**Task objective**
Copy each of the entries below faithfully, setting aside any pictures.

**Information provided**

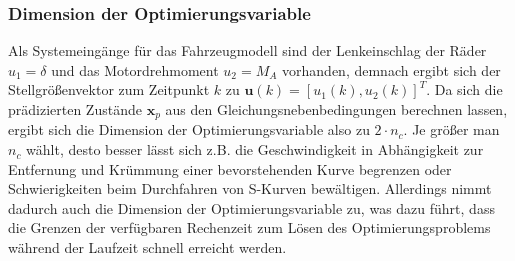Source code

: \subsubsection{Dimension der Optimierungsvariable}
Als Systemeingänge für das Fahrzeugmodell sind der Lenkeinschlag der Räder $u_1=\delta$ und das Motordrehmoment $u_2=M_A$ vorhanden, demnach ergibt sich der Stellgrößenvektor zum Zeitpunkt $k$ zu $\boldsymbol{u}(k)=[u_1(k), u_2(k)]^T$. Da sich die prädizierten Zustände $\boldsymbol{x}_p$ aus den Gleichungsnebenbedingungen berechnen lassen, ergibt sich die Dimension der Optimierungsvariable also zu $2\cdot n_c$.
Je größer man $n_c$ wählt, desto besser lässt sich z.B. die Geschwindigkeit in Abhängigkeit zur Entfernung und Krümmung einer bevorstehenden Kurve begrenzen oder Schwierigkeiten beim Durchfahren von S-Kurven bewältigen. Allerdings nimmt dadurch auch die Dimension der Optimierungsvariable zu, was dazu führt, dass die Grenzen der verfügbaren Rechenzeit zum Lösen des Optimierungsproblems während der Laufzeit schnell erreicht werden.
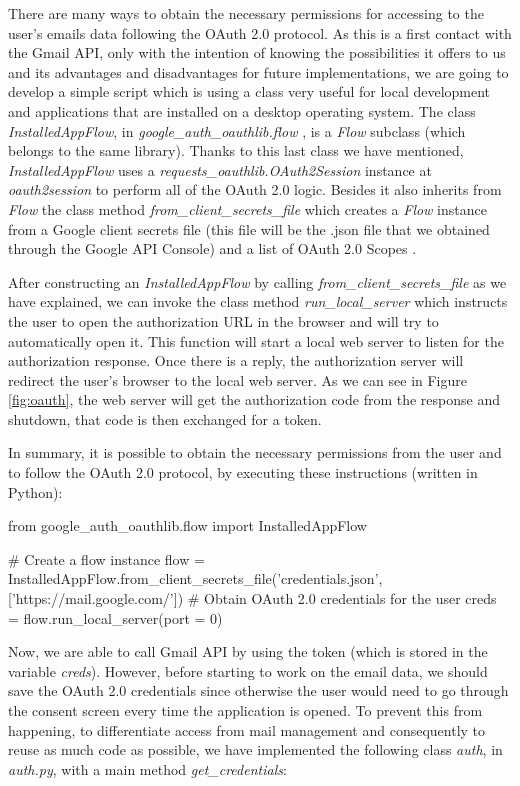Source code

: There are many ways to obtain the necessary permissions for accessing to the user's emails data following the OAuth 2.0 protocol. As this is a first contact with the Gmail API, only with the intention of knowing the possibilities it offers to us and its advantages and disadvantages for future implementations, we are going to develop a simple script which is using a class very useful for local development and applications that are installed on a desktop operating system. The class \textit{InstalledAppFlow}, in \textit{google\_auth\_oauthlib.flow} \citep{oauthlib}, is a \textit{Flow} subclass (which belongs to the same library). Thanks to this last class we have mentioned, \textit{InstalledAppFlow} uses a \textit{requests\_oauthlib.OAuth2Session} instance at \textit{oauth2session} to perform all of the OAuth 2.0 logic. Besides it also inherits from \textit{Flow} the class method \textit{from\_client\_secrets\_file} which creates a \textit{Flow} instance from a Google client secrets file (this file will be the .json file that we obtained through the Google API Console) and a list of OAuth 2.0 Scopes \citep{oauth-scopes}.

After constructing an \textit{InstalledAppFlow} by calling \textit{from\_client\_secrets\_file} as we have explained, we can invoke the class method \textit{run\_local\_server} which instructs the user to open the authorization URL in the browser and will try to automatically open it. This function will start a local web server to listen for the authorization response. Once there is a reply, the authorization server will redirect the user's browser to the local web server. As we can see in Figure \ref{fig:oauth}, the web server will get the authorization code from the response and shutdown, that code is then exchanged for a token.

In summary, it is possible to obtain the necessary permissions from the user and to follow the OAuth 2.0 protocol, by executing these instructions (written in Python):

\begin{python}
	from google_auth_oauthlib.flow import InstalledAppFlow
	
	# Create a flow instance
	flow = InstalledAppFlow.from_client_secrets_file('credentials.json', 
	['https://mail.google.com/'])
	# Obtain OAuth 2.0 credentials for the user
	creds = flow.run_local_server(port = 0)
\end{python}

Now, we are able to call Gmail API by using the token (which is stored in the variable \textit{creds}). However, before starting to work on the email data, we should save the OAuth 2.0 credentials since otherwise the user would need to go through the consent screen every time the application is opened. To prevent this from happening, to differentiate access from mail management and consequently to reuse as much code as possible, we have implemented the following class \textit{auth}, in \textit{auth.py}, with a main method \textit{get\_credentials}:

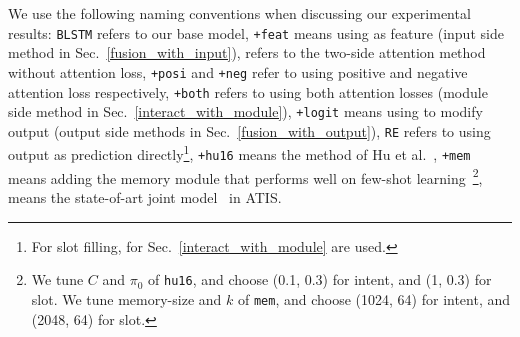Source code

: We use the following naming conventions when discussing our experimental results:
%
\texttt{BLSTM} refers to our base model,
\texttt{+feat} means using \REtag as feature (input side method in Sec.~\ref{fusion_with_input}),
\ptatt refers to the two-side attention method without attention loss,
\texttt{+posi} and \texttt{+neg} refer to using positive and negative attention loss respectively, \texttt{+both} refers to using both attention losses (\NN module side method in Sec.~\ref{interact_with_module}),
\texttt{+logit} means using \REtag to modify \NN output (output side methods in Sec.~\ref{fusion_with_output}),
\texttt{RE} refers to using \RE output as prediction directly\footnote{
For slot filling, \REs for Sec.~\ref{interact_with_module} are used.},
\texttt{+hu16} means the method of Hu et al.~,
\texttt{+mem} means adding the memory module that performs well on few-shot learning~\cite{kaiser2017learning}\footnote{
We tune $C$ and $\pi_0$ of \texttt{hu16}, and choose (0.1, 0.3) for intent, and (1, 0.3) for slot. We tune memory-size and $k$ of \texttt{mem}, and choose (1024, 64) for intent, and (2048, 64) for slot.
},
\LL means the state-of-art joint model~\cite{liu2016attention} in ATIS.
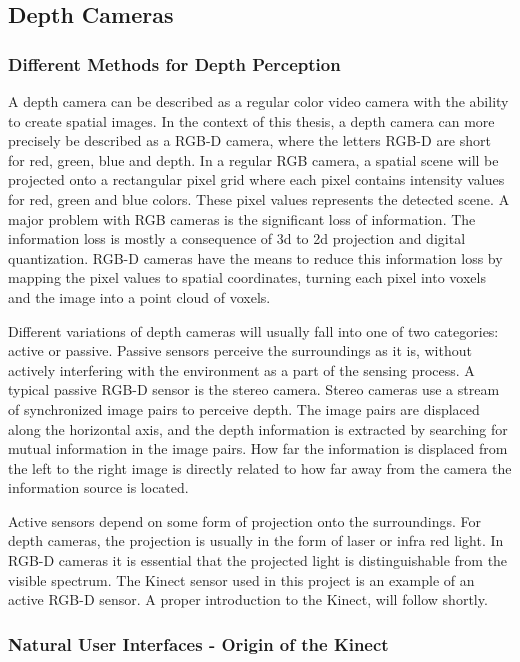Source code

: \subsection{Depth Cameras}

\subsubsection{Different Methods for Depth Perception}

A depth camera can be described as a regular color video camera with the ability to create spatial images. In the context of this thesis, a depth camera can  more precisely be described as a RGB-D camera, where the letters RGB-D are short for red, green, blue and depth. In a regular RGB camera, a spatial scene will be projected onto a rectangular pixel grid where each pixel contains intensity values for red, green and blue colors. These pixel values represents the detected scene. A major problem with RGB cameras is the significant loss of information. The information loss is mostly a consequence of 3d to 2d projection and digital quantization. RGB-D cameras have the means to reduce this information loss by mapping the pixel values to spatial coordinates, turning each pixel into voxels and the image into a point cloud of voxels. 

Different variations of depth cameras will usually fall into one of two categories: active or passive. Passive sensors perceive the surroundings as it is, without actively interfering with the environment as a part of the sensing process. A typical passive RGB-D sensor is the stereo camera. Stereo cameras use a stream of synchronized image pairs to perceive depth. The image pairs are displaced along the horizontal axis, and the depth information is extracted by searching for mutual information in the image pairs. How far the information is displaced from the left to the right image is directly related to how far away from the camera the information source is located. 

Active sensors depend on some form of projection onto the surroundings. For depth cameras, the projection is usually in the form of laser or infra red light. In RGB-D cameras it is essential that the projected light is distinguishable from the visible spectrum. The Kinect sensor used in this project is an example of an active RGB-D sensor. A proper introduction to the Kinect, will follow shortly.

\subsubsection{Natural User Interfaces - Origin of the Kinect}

**Exercise response**
Source code

: \subsubsection{Dimension der Optimierungsvariable}
Als Systemeingänge für das Fahrzeugmodell sind der Lenkeinschlag der Räder $u_1=\delta$ und das Motordrehmoment $u_2=M_A$ vorhanden, demnach ergibt sich der Stellgrößenvektor zum Zeitpunkt $k$ zu $\boldsymbol{u}(k)=[u_1(k), u_2(k)]^T$. Da sich die prädizierten Zustände $\boldsymbol{x}_p$ aus den Gleichungsnebenbedingungen berechnen lassen, ergibt sich die Dimension der Optimierungsvariable also zu $2\cdot n_c$.
Je größer man $n_c$ wählt, desto besser lässt sich z.B. die Geschwindigkeit in Abhängigkeit zur Entfernung und Krümmung einer bevorstehenden Kurve begrenzen oder Schwierigkeiten beim Durchfahren von S-Kurven bewältigen. Allerdings nimmt dadurch auch die Dimension der Optimierungsvariable zu, was dazu führt, dass die Grenzen der verfügbaren Rechenzeit zum Lösen des Optimierungsproblems während der Laufzeit schnell erreicht werden.
Source code

: There are many ways to obtain the necessary permissions for accessing to the user's emails data following the OAuth 2.0 protocol. As this is a first contact with the Gmail API, only with the intention of knowing the possibilities it offers to us and its advantages and disadvantages for future implementations, we are going to develop a simple script which is using a class very useful for local development and applications that are installed on a desktop operating system. The class \textit{InstalledAppFlow}, in \textit{google\_auth\_oauthlib.flow} \citep{oauthlib}, is a \textit{Flow} subclass (which belongs to the same library). Thanks to this last class we have mentioned, \textit{InstalledAppFlow} uses a \textit{requests\_oauthlib.OAuth2Session} instance at \textit{oauth2session} to perform all of the OAuth 2.0 logic. Besides it also inherits from \textit{Flow} the class method \textit{from\_client\_secrets\_file} which creates a \textit{Flow} instance from a Google client secrets file (this file will be the .json file that we obtained through the Google API Console) and a list of OAuth 2.0 Scopes \citep{oauth-scopes}.

After constructing an \textit{InstalledAppFlow} by calling \textit{from\_client\_secrets\_file} as we have explained, we can invoke the class method \textit{run\_local\_server} which instructs the user to open the authorization URL in the browser and will try to automatically open it. This function will start a local web server to listen for the authorization response. Once there is a reply, the authorization server will redirect the user's browser to the local web server. As we can see in Figure \ref{fig:oauth}, the web server will get the authorization code from the response and shutdown, that code is then exchanged for a token.

In summary, it is possible to obtain the necessary permissions from the user and to follow the OAuth 2.0 protocol, by executing these instructions (written in Python):

\begin{python}
	from google_auth_oauthlib.flow import InstalledAppFlow
	
	# Create a flow instance
	flow = InstalledAppFlow.from_client_secrets_file('credentials.json', 
	['https://mail.google.com/'])
	# Obtain OAuth 2.0 credentials for the user
	creds = flow.run_local_server(port = 0)
\end{python}

Now, we are able to call Gmail API by using the token (which is stored in the variable \textit{creds}). However, before starting to work on the email data, we should save the OAuth 2.0 credentials since otherwise the user would need to go through the consent screen every time the application is opened. To prevent this from happening, to differentiate access from mail management and consequently to reuse as much code as possible, we have implemented the following class \textit{auth}, in \textit{auth.py}, with a main method \textit{get\_credentials}:

Source code

: We use the following naming conventions when discussing our experimental results:
%
\texttt{BLSTM} refers to our base model,
\texttt{+feat} means using \REtag as feature (input side method in Sec.~\ref{fusion_with_input}),
\ptatt refers to the two-side attention method without attention loss,
\texttt{+posi} and \texttt{+neg} refer to using positive and negative attention loss respectively, \texttt{+both} refers to using both attention losses (\NN module side method in Sec.~\ref{interact_with_module}),
\texttt{+logit} means using \REtag to modify \NN output (output side methods in Sec.~\ref{fusion_with_output}),
\texttt{RE} refers to using \RE output as prediction directly\footnote{
For slot filling, \REs for Sec.~\ref{interact_with_module} are used.},
\texttt{+hu16} means the method of Hu et al.~,
\texttt{+mem} means adding the memory module that performs well on few-shot learning~\cite{kaiser2017learning}\footnote{
We tune $C$ and $\pi_0$ of \texttt{hu16}, and choose (0.1, 0.3) for intent, and (1, 0.3) for slot. We tune memory-size and $k$ of \texttt{mem}, and choose (1024, 64) for intent, and (2048, 64) for slot.
},
\LL means the state-of-art joint model~\cite{liu2016attention} in ATIS.
Source code

: \subsection{Depth Cameras}

\subsubsection{Different Methods for Depth Perception}

A depth camera can be described as a regular color video camera with the ability to create spatial images. In the context of this thesis, a depth camera can  more precisely be described as a RGB-D camera, where the letters RGB-D are short for red, green, blue and depth. In a regular RGB camera, a spatial scene will be projected onto a rectangular pixel grid where each pixel contains intensity values for red, green and blue colors. These pixel values represents the detected scene. A major problem with RGB cameras is the significant loss of information. The information loss is mostly a consequence of 3d to 2d projection and digital quantization. RGB-D cameras have the means to reduce this information loss by mapping the pixel values to spatial coordinates, turning each pixel into voxels and the image into a point cloud of voxels. 

Different variations of depth cameras will usually fall into one of two categories: active or passive. Passive sensors perceive the surroundings as it is, without actively interfering with the environment as a part of the sensing process. A typical passive RGB-D sensor is the stereo camera. Stereo cameras use a stream of synchronized image pairs to perceive depth. The image pairs are displaced along the horizontal axis, and the depth information is extracted by searching for mutual information in the image pairs. How far the information is displaced from the left to the right image is directly related to how far away from the camera the information source is located. 

Active sensors depend on some form of projection onto the surroundings. For depth cameras, the projection is usually in the form of laser or infra red light. In RGB-D cameras it is essential that the projected light is distinguishable from the visible spectrum. The Kinect sensor used in this project is an example of an active RGB-D sensor. A proper introduction to the Kinect, will follow shortly.

\subsubsection{Natural User Interfaces - Origin of the Kinect}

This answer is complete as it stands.